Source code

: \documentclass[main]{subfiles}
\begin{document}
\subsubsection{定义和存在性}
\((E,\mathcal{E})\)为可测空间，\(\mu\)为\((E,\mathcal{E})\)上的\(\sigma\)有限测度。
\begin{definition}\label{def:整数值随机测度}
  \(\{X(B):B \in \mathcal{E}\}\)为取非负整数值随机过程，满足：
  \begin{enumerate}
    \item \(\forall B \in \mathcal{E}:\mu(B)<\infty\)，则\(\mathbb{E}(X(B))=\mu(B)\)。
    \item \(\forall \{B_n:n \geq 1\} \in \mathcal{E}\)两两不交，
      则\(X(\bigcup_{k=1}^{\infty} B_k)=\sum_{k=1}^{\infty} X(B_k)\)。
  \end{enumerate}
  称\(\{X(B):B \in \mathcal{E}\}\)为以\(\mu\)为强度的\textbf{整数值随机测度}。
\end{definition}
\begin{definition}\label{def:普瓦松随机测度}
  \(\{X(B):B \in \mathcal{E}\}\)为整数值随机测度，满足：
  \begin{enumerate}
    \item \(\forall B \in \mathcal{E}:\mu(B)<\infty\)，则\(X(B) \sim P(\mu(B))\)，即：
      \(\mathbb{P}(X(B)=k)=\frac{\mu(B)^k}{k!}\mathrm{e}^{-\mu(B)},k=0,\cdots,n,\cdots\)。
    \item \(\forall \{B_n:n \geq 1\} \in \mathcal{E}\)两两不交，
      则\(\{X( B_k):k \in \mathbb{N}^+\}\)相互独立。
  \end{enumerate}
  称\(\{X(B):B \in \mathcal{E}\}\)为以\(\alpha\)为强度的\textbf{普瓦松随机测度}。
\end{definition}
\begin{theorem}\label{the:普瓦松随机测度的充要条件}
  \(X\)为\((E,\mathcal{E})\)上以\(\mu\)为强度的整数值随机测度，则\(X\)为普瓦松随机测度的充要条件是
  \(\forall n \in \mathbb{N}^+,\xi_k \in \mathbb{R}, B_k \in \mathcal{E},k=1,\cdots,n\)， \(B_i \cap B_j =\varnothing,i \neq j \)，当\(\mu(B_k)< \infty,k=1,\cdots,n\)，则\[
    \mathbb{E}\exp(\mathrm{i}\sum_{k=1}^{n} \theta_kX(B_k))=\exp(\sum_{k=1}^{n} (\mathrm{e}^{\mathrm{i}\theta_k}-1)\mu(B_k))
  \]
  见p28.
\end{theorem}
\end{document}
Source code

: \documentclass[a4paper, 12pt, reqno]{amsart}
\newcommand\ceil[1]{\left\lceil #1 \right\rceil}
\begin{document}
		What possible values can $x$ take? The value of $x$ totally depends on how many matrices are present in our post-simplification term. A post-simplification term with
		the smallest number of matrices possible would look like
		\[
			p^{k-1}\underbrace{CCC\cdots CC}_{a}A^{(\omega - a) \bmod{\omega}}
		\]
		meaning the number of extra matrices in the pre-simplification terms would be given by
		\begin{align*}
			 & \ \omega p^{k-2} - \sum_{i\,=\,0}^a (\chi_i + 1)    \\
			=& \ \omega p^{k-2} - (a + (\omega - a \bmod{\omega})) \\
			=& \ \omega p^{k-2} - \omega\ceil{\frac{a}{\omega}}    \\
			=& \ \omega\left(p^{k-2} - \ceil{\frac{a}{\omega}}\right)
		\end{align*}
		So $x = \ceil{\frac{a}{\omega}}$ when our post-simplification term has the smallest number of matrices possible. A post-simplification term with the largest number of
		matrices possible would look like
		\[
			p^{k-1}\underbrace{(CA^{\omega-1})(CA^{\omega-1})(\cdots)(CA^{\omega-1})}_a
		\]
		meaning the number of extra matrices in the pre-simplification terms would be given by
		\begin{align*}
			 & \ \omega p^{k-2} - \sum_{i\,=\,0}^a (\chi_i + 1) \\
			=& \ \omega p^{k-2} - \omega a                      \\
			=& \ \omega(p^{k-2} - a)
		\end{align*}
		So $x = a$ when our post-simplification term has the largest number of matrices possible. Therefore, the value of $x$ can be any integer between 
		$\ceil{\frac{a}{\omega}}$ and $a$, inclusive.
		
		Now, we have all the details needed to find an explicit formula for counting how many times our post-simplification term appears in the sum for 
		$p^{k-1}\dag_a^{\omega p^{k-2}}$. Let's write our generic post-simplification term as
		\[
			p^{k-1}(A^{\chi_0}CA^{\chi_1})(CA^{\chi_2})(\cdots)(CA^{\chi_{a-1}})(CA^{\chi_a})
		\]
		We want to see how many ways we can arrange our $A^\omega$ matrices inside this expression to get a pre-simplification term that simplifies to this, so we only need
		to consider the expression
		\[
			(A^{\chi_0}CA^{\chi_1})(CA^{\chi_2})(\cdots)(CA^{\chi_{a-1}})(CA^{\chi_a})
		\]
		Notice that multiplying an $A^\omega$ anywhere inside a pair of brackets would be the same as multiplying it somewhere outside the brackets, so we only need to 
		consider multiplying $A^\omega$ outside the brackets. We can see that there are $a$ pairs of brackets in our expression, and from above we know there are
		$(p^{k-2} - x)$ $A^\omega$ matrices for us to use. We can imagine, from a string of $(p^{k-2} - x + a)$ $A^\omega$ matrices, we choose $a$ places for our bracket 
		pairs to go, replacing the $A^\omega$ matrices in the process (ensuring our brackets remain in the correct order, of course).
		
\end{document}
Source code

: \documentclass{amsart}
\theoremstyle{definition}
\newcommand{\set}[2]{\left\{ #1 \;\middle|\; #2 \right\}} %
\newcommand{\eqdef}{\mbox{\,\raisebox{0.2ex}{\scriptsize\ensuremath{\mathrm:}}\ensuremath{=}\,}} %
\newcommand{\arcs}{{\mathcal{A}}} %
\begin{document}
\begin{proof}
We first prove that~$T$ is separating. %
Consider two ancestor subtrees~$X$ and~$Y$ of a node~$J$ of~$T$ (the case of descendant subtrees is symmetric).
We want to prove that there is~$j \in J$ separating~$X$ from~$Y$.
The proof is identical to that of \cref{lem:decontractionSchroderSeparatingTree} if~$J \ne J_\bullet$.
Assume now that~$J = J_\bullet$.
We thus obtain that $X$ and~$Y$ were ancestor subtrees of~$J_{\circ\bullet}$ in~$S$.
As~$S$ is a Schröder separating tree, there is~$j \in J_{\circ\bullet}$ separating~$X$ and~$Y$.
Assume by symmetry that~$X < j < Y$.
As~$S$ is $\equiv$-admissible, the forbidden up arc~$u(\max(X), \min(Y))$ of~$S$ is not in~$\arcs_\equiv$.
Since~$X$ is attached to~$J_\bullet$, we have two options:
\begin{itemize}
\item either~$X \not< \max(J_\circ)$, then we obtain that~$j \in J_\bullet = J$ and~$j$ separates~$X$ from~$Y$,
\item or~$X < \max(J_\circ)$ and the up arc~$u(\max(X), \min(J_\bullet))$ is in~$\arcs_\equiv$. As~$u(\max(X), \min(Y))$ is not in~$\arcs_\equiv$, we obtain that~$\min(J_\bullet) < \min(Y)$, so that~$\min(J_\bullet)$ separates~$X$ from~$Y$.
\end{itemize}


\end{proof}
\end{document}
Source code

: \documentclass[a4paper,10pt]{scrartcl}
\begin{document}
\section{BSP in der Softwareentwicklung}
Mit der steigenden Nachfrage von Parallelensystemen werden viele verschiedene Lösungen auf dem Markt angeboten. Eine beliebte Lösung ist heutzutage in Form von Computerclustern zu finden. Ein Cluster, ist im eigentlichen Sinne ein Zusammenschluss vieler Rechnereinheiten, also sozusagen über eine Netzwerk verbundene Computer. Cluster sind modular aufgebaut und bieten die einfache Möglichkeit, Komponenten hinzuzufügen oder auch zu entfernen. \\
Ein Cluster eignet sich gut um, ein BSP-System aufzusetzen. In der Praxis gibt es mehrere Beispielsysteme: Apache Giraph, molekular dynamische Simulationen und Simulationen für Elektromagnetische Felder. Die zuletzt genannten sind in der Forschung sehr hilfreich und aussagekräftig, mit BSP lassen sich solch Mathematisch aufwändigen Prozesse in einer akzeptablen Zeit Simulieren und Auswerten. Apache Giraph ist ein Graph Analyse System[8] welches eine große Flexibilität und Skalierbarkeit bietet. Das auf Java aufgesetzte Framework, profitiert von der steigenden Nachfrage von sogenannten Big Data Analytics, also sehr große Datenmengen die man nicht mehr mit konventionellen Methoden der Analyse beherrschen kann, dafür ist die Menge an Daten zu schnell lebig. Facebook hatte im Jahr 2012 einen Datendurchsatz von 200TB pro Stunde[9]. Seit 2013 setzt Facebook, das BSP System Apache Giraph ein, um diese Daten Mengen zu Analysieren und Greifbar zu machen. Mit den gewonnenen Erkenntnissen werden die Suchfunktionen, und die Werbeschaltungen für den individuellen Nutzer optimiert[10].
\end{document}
==============================
- [EXERCISE]:
Only the number of lines in the data that hold "mathrm" should be stated.

- [SOLUTION FOR THIS TASK]:
3